La fattispecie di reato, alla luce della sanzione prevista, è
una contravvenzione e non un delitto, rientra cioè tra i reati
considerati meno gravi. Le contravvenzioni sono punite con la pena
dell'arresto e/o della ammenda e nei casi di sola ammenda e di arresto
o ammenda, la sanzione è oblazionabile: cioè è
possibile pagare una somma di danaro pari al terzo del massimo (sola
ammenda) o alla metà del massimo (arresto o ammenda) per vedere
estinto il reato. Per la fattispecie prevista dall'art. 10bis
l'oblazione è esclusa e ciò costituisce una rilevante
eccezione ai principi generali dell'ordinamento penale, eccezione che
è palesemente illegittima costituzionalmente, perché oggi
sarebbero oblazionabili reati puniti più gravemente di quello
dell'art. 10bis (contravvenzioni punite con arresto o ammenda), mentre
non lo sarebbe quello dell'art. 10bis (punito con la sola ammenda).
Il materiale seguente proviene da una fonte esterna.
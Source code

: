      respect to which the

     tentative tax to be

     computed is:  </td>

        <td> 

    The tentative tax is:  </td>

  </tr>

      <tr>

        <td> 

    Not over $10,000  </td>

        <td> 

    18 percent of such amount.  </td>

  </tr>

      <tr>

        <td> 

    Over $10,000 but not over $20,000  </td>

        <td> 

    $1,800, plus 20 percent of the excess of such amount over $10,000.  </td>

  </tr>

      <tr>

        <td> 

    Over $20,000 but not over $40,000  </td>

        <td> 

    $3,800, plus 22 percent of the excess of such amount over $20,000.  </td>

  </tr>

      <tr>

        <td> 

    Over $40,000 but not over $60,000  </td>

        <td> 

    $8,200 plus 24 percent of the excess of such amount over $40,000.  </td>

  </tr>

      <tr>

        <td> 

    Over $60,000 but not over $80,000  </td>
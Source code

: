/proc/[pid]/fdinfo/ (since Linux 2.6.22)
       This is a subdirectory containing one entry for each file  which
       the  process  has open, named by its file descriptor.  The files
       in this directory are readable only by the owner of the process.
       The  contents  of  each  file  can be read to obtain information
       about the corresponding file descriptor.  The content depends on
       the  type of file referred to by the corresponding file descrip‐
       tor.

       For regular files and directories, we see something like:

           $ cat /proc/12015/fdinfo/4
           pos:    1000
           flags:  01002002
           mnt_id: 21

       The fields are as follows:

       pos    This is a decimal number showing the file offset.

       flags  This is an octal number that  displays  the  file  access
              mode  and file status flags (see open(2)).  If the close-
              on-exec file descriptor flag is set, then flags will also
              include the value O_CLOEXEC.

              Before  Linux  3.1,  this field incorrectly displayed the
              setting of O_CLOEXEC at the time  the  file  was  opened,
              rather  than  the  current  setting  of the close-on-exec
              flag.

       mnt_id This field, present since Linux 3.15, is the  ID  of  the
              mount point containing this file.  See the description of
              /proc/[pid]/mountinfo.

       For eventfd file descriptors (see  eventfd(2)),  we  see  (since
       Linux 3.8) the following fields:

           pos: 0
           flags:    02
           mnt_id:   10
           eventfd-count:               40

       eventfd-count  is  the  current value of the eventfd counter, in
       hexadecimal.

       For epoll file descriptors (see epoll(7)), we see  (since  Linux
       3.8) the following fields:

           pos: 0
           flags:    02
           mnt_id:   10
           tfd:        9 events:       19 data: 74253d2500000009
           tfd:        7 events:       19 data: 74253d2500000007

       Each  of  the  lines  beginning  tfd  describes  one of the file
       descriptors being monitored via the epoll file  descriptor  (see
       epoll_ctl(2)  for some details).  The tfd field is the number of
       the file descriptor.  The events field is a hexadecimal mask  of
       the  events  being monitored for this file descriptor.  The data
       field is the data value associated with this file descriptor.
Il procedimento penale per il reato di cui all'art. 10bis si svolge
davanti al giudice di pace secondo le disposizioni degli artt. 20bis,
20ter e 32bis, introdotti nel D.Lgs 274/00 (che regola il processo
penale davanti al giudice di pace) dal DDL sicurezza. I nuovi articoli
in questione prevedono la presentazione immediata a giudizio
dell'imputato, senza (art. 20bis) o con citazione contestuale in
udienza (art. 20ter) da parte della polizia giudiziaria in caso di
flagranza di reato o di prova evidente, previa richiesta di
autorizzazione al pubblico ministero che disporrà la
presentazione del'imputato davanti al giudice di pace nei quindici
giorni successivi oppure (art. 23ter) lo rinvierà direttamente
davanti al giudice "quando ricorrono gravi e comprovate ragioni di
urgenza" oppure "se l'imputato si trova a qualsiasi titolo sottoposto a
misure di limitazione o privazione della libertà personale"; in
questo ultimo caso, la polizia giudiziaria condurrà direttamente
l'imputato davanti al giudice di pace per la trattazione del
procedimento, che si svolgerà nelle forme dell'art. 32bis D.Lgs.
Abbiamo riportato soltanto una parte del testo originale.